Only the lines that contain the string "聯合新聞網" belong in the answer; pull them from the records.

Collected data
--- --- ---

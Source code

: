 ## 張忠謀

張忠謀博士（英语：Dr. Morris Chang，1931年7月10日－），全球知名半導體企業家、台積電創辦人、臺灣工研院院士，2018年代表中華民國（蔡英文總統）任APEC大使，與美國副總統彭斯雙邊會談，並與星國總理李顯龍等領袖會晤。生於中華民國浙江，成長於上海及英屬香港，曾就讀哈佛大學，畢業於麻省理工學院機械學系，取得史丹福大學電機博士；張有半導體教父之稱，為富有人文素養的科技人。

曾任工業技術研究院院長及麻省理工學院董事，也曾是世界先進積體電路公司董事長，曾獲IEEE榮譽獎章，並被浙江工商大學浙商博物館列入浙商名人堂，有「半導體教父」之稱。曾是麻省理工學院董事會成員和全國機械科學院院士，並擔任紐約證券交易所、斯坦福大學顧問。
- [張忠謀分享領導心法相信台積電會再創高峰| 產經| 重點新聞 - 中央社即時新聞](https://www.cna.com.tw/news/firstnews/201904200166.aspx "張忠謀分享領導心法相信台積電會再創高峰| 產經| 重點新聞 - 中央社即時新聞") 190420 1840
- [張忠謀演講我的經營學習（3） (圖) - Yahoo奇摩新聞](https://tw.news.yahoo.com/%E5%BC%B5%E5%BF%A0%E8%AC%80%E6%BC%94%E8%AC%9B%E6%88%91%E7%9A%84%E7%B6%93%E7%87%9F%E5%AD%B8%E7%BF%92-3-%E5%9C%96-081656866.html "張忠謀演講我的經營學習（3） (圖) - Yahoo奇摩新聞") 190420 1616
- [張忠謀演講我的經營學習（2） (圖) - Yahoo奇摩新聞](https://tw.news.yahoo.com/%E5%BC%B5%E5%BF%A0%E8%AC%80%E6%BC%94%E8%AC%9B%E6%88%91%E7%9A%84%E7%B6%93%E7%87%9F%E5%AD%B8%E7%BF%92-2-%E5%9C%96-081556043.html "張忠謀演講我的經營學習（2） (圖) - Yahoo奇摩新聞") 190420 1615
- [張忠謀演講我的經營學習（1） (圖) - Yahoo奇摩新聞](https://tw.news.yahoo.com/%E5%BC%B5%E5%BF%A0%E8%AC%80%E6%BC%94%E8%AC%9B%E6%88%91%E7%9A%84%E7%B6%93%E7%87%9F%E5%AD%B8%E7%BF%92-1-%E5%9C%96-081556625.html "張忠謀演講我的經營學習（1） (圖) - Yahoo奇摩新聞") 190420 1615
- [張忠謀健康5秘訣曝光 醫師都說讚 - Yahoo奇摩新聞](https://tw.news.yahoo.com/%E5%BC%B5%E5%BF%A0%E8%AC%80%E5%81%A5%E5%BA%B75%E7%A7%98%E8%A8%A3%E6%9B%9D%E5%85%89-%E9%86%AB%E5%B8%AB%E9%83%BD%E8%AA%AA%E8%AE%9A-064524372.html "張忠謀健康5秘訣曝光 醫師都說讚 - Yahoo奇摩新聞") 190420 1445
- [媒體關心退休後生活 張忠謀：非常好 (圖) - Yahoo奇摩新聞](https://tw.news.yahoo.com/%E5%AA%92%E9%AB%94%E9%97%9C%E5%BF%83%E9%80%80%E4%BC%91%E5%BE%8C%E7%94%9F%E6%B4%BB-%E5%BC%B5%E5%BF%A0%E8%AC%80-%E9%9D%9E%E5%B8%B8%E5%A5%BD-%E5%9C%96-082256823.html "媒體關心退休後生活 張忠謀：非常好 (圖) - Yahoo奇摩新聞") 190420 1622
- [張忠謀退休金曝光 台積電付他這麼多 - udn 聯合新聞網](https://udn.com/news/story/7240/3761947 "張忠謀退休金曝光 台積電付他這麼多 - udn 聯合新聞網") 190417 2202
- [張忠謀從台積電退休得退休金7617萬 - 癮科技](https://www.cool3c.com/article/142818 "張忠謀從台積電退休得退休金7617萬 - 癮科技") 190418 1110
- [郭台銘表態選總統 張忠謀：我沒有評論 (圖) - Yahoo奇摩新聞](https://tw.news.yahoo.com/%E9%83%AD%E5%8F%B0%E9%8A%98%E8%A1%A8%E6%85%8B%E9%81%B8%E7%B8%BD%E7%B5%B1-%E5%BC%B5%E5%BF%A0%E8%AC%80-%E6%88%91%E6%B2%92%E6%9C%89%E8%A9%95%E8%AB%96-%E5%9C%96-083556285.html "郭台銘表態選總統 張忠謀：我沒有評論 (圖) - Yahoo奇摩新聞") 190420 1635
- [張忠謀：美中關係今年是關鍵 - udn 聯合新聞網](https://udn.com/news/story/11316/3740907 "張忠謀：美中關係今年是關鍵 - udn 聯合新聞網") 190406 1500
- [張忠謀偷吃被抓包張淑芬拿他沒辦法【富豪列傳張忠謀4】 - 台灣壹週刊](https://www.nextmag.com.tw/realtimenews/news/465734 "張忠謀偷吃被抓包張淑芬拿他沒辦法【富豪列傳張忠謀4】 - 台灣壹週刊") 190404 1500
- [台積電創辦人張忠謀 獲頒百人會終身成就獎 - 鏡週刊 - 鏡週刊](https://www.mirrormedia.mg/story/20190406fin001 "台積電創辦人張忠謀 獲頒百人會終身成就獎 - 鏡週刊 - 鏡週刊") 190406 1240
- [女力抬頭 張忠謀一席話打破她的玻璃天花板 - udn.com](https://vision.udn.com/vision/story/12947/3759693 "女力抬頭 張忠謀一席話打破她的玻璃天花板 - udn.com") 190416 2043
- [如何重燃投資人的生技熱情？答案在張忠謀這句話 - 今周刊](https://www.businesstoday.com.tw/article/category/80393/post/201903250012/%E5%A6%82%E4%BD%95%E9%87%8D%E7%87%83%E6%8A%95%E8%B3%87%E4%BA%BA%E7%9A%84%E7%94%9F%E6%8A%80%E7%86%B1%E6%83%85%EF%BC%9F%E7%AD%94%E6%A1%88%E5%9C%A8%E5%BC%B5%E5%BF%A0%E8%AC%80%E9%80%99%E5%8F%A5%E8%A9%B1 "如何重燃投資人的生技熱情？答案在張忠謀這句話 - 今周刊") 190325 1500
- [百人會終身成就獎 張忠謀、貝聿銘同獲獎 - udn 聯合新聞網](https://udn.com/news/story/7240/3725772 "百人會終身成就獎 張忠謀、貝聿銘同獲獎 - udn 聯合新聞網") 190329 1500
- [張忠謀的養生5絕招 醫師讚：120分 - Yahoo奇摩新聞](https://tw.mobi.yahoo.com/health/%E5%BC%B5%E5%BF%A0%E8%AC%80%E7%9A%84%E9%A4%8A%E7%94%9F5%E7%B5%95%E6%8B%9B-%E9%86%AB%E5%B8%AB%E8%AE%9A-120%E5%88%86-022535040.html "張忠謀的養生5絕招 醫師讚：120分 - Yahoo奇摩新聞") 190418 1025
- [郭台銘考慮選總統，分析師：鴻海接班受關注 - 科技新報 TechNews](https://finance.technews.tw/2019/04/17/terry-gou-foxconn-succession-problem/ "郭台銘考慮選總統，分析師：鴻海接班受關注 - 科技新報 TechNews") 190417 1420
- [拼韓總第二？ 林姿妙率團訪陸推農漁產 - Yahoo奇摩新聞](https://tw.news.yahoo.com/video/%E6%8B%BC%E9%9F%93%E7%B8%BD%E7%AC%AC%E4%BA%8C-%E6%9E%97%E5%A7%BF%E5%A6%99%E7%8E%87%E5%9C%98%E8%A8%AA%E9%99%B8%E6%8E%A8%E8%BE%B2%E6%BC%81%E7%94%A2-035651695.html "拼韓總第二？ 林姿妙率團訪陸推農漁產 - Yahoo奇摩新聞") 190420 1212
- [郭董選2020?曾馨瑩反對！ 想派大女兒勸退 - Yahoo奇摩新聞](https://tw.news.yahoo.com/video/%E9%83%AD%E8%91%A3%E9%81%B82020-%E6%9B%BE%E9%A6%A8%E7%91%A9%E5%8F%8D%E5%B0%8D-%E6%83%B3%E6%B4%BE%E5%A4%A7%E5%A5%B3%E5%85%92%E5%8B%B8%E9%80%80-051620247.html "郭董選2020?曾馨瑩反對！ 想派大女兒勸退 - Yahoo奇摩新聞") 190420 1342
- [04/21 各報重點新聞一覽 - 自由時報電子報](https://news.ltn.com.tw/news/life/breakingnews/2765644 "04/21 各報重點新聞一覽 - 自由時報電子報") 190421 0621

--- --- ---

Exercise answer
- [張忠謀退休金曝光 台積電付他這麼多 - udn 聯合新聞網](https://udn.com/news/story/7240/3761947 "張忠謀退休金曝光 台積電付他這麼多 - udn 聯合新聞網") 190417 2202
- [張忠謀：美中關係今年是關鍵 - udn 聯合新聞網](https://udn.com/news/story/11316/3740907 "張忠謀：美中關係今年是關鍵 - udn 聯合新聞網") 190406 1500
- [百人會終身成就獎 張忠謀、貝聿銘同獲獎 - udn 聯合新聞網](https://udn.com/news/story/7240/3725772 "百人會終身成就獎 張忠謀、貝聿銘同獲獎 - udn 聯合新聞網") 190329 1500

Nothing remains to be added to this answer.